SUPPLIED ENTRIES Block Start

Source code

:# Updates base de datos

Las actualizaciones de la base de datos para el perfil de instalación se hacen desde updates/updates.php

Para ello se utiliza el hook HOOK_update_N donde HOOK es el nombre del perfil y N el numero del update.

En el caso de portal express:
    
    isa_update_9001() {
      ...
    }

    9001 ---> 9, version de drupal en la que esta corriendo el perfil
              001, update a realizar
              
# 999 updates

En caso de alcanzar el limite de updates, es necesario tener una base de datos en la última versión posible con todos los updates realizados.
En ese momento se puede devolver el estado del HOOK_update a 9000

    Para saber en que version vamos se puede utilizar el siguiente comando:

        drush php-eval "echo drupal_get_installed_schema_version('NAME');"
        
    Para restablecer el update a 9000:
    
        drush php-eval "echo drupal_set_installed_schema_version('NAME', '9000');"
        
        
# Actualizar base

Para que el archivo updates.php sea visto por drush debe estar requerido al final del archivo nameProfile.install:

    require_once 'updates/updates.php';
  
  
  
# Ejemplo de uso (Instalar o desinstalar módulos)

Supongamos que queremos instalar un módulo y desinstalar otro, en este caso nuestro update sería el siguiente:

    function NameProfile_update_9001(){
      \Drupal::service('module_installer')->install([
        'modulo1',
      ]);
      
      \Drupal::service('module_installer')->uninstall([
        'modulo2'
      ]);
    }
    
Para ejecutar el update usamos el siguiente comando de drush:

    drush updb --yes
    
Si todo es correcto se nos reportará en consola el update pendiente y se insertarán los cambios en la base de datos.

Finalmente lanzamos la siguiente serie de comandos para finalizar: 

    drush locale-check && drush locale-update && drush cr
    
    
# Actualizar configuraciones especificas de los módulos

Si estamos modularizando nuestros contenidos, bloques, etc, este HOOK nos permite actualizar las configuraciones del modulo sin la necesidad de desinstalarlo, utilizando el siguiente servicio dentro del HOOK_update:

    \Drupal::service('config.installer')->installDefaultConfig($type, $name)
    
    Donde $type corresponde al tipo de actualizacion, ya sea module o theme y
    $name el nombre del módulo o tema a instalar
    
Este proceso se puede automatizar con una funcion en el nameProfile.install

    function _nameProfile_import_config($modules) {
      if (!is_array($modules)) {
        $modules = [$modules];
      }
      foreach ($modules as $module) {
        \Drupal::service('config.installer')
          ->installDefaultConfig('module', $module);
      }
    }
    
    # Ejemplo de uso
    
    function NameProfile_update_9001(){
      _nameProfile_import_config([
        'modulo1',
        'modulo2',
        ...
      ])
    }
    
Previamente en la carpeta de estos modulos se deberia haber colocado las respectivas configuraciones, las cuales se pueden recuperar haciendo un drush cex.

SUPPLIED ENTRIES Block End

→ **WHAT IS BEING ASKED**
Exact lines only, please: output the listing from the first line to the line with "# Actualizar configuraciones", both included.

→ **THE COMPLETED TASK**
Source code

:# Updates base de datos

Las actualizaciones de la base de datos para el perfil de instalación se hacen desde updates/updates.php

Para ello se utiliza el hook HOOK_update_N donde HOOK es el nombre del perfil y N el numero del update.

En el caso de portal express:
    
    isa_update_9001() {
      ...
    }

    9001 ---> 9, version de drupal en la que esta corriendo el perfil
              001, update a realizar
              
# 999 updates

En caso de alcanzar el limite de updates, es necesario tener una base de datos en la última versión posible con todos los updates realizados.
En ese momento se puede devolver el estado del HOOK_update a 9000

    Para saber en que version vamos se puede utilizar el siguiente comando:

        drush php-eval "echo drupal_get_installed_schema_version('NAME');"
        
    Para restablecer el update a 9000:
    
        drush php-eval "echo drupal_set_installed_schema_version('NAME', '9000');"
        
        
# Actualizar base

Para que el archivo updates.php sea visto por drush debe estar requerido al final del archivo nameProfile.install:

    require_once 'updates/updates.php';
  
  
  
# Ejemplo de uso (Instalar o desinstalar módulos)

Supongamos que queremos instalar un módulo y desinstalar otro, en este caso nuestro update sería el siguiente:

    function NameProfile_update_9001(){
      \Drupal::service('module_installer')->install([
        'modulo1',
      ]);
      
      \Drupal::service('module_installer')->uninstall([
        'modulo2'
      ]);
    }
    
Para ejecutar el update usamos el siguiente comando de drush:

    drush updb --yes
    
Si todo es correcto se nos reportará en consola el update pendiente y se insertarán los cambios en la base de datos.

Finalmente lanzamos la siguiente serie de comandos para finalizar: 

    drush locale-check && drush locale-update && drush cr
    
    
# Actualizar configuraciones especificas de los módulos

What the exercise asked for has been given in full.